Ele não tem vontade de usar o arco contra aqueles que ele ama

e conhece. Seus motivos parecem nobres e altruísticos.

Você pode pensar que Krishna ficaria feliz com isso. Nem

tanto. Por quê? Porque Arjun não tem autoconhecimento. O

guerreiro não entendeu os muitos fatores que devem moldar

sua decisão. Seus sentimentos são utópicos, e ele não enxerga o

quadro geral. Seus sentimentos não estão conectados com a

realidade de sua situação. Em outras palavras, ele não se

conhece de verdade.

Krishna conversa com Arjun, explicando a história por trás

da batalha e ajudando-o a entender seu lugar no mundo,

incluindo seu dever como guerreiro de fazer parte de uma

guerra justa. Aos poucos, Arjun vai entendendo sua posição,

então percebe que agora é completamente livre para decidir

por conta própria. O importante é fazer a escolha certa, e isso

começa por saber que você tem uma escolha.

Digamos que você esteja na prisão e há muitos anos olhe

pela janela da cela, planejando sua fuga. Há um muro alto

muito perto de você, e ele é tudo que você vê. Ele domina sua

visão, mal deixando alguma luz entrar em sua cela. Você acha

que esse é o único muro que o separa da liberdade, mas um

pouco atrás desse muro há outro. O segundo muro é ainda

mais alto do que o primeiro, mas o muro mais próximo da sua

cela bloqueia sua visão desse segundo muro. Depois desse

segundo muro há um muro ainda mais alto, mas você também

não consegue ver esse terceiro muro por causa do primeiro.

Há semanas, você vem reunindo em segredo todos os

equipamentos necessários para escalar o primeiro muro. Você

mede suas cordas com cuidado mais uma vez e chega à

conclusão de que tem o suficiente para escalar. Mas, no alto do

primeiro muro, depara com o segundo muro, e suas cordas


não são suficientes para chegar ao alto dele. Você interpretou

mal a situação.

Sem ver o quadro geral, não temos como tomar a decisão

certa. Sem autoconhecimento, não temos como nos conectar

com a paz em nosso coração. Sem estarmos conectados com a

paz em nosso coração, podemos escolher lutar pelos motivos

errados. E, sem estarmos conectados com a paz em nosso

coração, podemos escolher não lutar pelos motivos errados. Da

paz interior vem a clareza de escolher. Em vez de sonhar com

utopias, precisamos ver a realidade com clareza e fazer nossa

escolha.

OUTRO SALTO GIGANTE

Então a paz mundial é mesmo possível? Os humanos são

realmente capazes de viver juntos em harmonia? Muitas

pessoas acham que não. A negatividade que você vai encontrar

sobre esse tema pode ser bastante desanimadora. Sêneca disse:

“Não é porque as coisas são difíceis que não ousamos nos

arriscar; é porque não ousamos nos arriscar que elas são

difíceis”. Ousamos dar uma oportunidade para a paz?

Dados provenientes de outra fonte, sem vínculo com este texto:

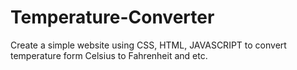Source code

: # Temperature-Converter
Create a simple website using CSS, HTML,
JAVASCRIPT to convert temperature form
Celsius to Fahrenheit and etc.
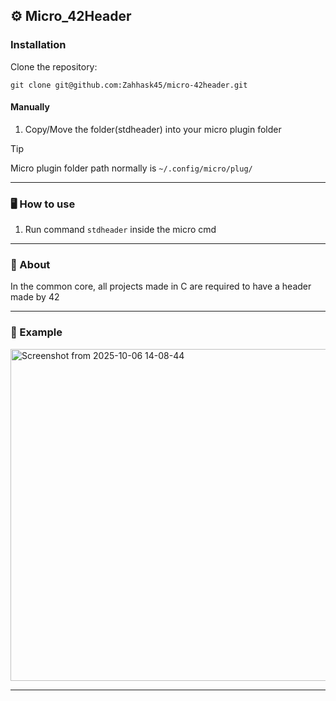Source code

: <a name="readme-top"></a>
## ⚙️ Micro_42Header

### Installation
Clone the repository:

    git clone git@github.com:Zahhask45/micro-42header.git
#### Manually
1. Copy/Move the folder(stdheader) into your micro plugin folder
> [!TIP]
> Micro plugin folder path normally is `~/.config/micro/plug/`

---

### 🖥️ How to use
1. Run command `stdheader` inside the micro cmd

---

### 📌 About
In the common core, all projects made in C are required to have a header made by 42

---
### 🚀 Example
<img width="1164" height="531" alt="Screenshot from 2025-10-06 14-08-44" src="https://github.com/user-attachments/assets/8a656f6a-c927-4e39-b598-933540ad4ee4" />

---
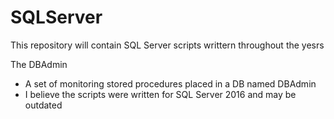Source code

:# SQLServer

This repository will contain SQL Server scripts writtern throughout the yesrs

The DBAdmin 
* A set of monitoring stored procedures placed in a DB named DBAdmin
* I believe the scripts were written for SQL Server 2016 and may be outdated
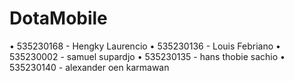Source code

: # DotaMobile

•	535230168 - Hengky Laurencio 
•	535230136 - Louis Febriano 
•	535230002 - samuel supardjo 
•	535230135 - hans thobie sachio 
•	535230140 - alexander oen karmawan
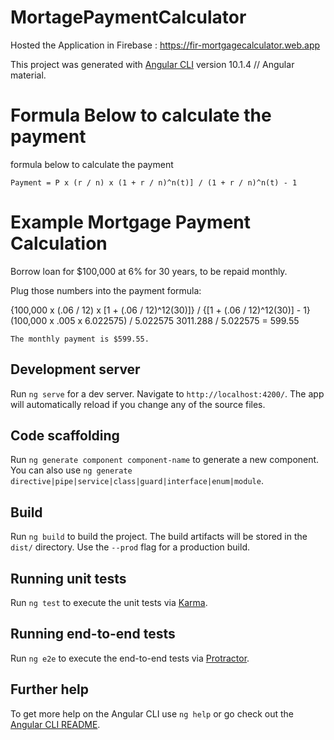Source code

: # MortagePaymentCalculator

Hosted the Application in Firebase : https://fir-mortgagecalculator.web.app

This project was generated with [Angular CLI](https://github.com/angular/angular-cli) version 10.1.4 // Angular material.

# Formula Below to calculate the payment

formula below to calculate the payment

`Payment = P x (r / n) x (1 + r / n)^n(t)] / (1 + r / n)^n(t) - 1`

# Example Mortgage Payment Calculation

Borrow loan for \$100,000 at 6% for 30 years, to be repaid monthly.

Plug those numbers into the payment formula:

{100,000 x (.06 / 12) x [1 + (.06 / 12)^12(30)]} / {[1 + (.06 / 12)^12(30)] - 1}
(100,000 x .005 x 6.022575) / 5.022575
3011.288 / 5.022575 = 599.55

`The monthly payment is $599.55.`

## Development server

Run `ng serve` for a dev server. Navigate to `http://localhost:4200/`. The app will automatically reload if you change any of the source files.

## Code scaffolding

Run `ng generate component component-name` to generate a new component. You can also use `ng generate directive|pipe|service|class|guard|interface|enum|module`.

## Build

Run `ng build` to build the project. The build artifacts will be stored in the `dist/` directory. Use the `--prod` flag for a production build.

## Running unit tests

Run `ng test` to execute the unit tests via [Karma](https://karma-runner.github.io).

## Running end-to-end tests

Run `ng e2e` to execute the end-to-end tests via [Protractor](http://www.protractortest.org/).

## Further help

To get more help on the Angular CLI use `ng help` or go check out the [Angular CLI README](https://github.com/angular/angular-cli/blob/master/README.md).
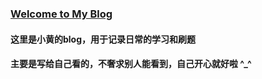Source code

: ### [Welcome to My Blog](Http://benboby.top)

#### 这里是小黄的blog，用于记录日常的学习和刷题

#### 主要是写给自己看的，不奢求别人能看到，自己开心就好啦 ^_^

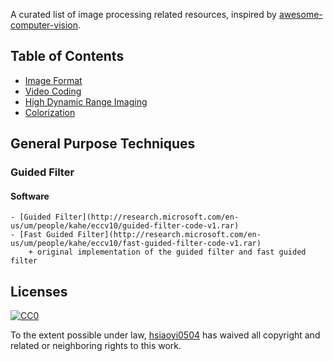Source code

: 
A curated list of image processing related resources, inspired by [awesome-computer-vision](https://github.com/jbhuang0604/awesome-computer-vision).

## Table of Contents
 - [Image Format](https://github.com/hsiaoyi0504/ImageProcessingTechniques/blob/master/imageFormat.md)
 - [Video Coding](https://github.com/hsiaoyi0504/ImageProcessingTechniques/blob/master/videoCoding.md)
 - [High Dynamic Range Imaging](https://github.com/hsiaoyi0504/ImageProcessingTechniques/blob/master/highDynamicRangeImaging.md)
 - [Colorization](https://github.com/hsiaoyi0504/ImageProcessingTechniques/blob/master/colorization.md)
 
## General Purpose Techniques
### Guided Filter
#### Software
 	- [Guided Filter](http://research.microsoft.com/en-us/um/people/kahe/eccv10/guided-filter-code-v1.rar)
 	- [Fast Guided Filter](http://research.microsoft.com/en-us/um/people/kahe/eccv10/fast-guided-filter-code-v1.rar)
 		+ original implementation of the guided filter and fast guided filter

## Licenses

[![CC0](http://i.creativecommons.org/p/zero/1.0/88x31.png)](http://creativecommons.org/publicdomain/zero/1.0/)

To the extent possible under law, [hsiaoyi0504](https://github.com/hsiaoyi0504) has waived all copyright and related or neighboring rights to this work.
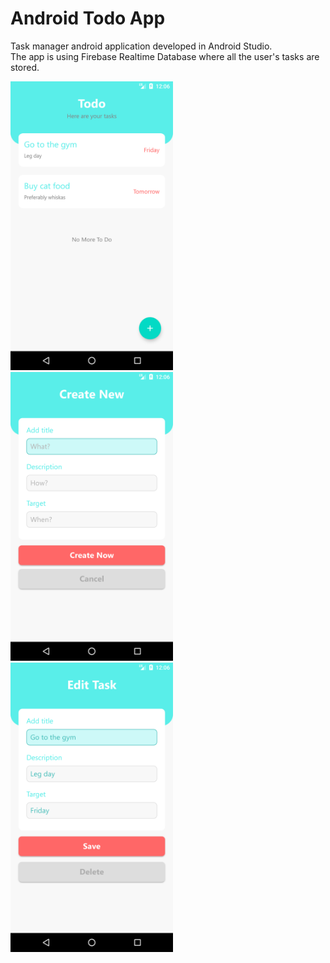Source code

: # Android Todo App
Task manager android application developed in Android Studio. <br> The app is using Firebase Realtime Database where all the user's tasks are stored.
<p float="left">
  <img src="images/screenshot1.png" width="260" />
  <img src="images/screenshot2.png" width="260" /> 
  <img src="images/screenshot3.png" width="260" />
</p>
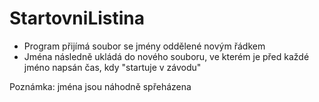 # StartovniListina
 * Program přijímá soubor se jmény oddělené novým řádkem
 * Jména následně ukládá do nového souboru, ve kterém je před každé jméno napsán čas, kdy "startuje v závodu"  
  
  Poznámka: jména jsou náhodně spřeházena
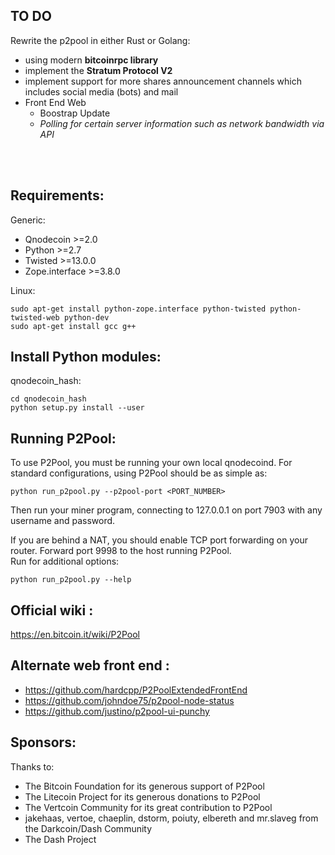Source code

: TO DO
-----
Rewrite the p2pool in either Rust or Golang:
 * using modern **bitcoinrpc library** 
 * implement the **Stratum Protocol V2**
 * implement support for more shares announcement channels
    which includes social media (bots) and mail
 * Front End Web
    * Boostrap Update
    * _Polling for certain server information such as network bandwidth via  API_  
</br>
</br>    


Requirements:
-------------------------
Generic:

* Qnodecoin >=2.0
* Python >=2.7
* Twisted >=13.0.0
* Zope.interface >=3.8.0

Linux:

    sudo apt-get install python-zope.interface python-twisted python-twisted-web python-dev
    sudo apt-get install gcc g++

Install Python modules:
-------------------------

qnodecoin_hash:

    cd qnodecoin_hash
    python setup.py install --user

Running P2Pool:
-------------------------
To use P2Pool, you must be running your own local qnodecoind. For standard
configurations, using P2Pool should be as simple as:

    python run_p2pool.py --p2pool-port <PORT_NUMBER>

Then run your miner program, connecting to 127.0.0.1 on port 7903 with any
username and password.

If you are behind a NAT, you should enable TCP port forwarding on your
router. Forward port 9998 to the host running P2Pool.
</br>
Run for additional options:

    python run_p2pool.py --help

Official wiki :
-------------------------
https://en.bitcoin.it/wiki/P2Pool

Alternate web front end :
-------------------------
* https://github.com/hardcpp/P2PoolExtendedFrontEnd
* https://github.com/johndoe75/p2pool-node-status
* https://github.com/justino/p2pool-ui-punchy

Sponsors:
-------------------------

Thanks to:
* The Bitcoin Foundation for its generous support of P2Pool
* The Litecoin Project for its generous donations to P2Pool
* The Vertcoin Community for its great contribution to P2Pool
* jakehaas, vertoe, chaeplin, dstorm, poiuty, elbereth  and mr.slaveg from the Darkcoin/Dash Community
* The Dash Project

Gostaria de levá-lo de volta a algo que aconteceu há um

certo tempo. Durou doze segundos e atravessou apenas 37

metros, mas mudou o mundo. Estou falando do primeiro voo

motorizado. Sem dúvida, muitos haviam olhado para o plano

ousado dos irmãos Wright e dito: “Isso não vai dar certo”. Ou:

“Vocês são ingênuos”. Ou: “Se Deus quisesse que voássemos,

teria nos dado asas”. Mas aqueles dois homens, que começaram

a carreira consertando bicicletas, tinham grande imaginação. E

não entendiam a palavra “não”. O nome disso é persistência.

Precisamos de mais persistência e ousadia quando o assunto é

paz.
Existe outro exemplo de voo que costumo dar às pessoas que

dizem que a paz é impossível: fomos à Lua. Essa missão — esse

salto gigante da imaginação para a realidade — só aconteceu

por causa de pessoas que declararam “Não dá para fazer isso”

ou de gente que disse “Vamos tentar”? Ouça a ambição nas

palavras do presidente John F. Kennedy em 1962:

Escolhemos ir à Lua. Escolhemos ir à Lua nesta década e fazer outras


coisas não porque sejam fáceis, mas porque são difíceis, porque esse
objetivo servirá para organizar e mensurar o melhor de nossas energias e
habilidades, porque é um desafio que estamos dispostos a aceitar, que
não iremos adiar e que pretendemos vencer.

Talvez tenhamos que desaprender parte da negatividade que

trouxemos a bordo desde aquelas primeiras aventuras lunares.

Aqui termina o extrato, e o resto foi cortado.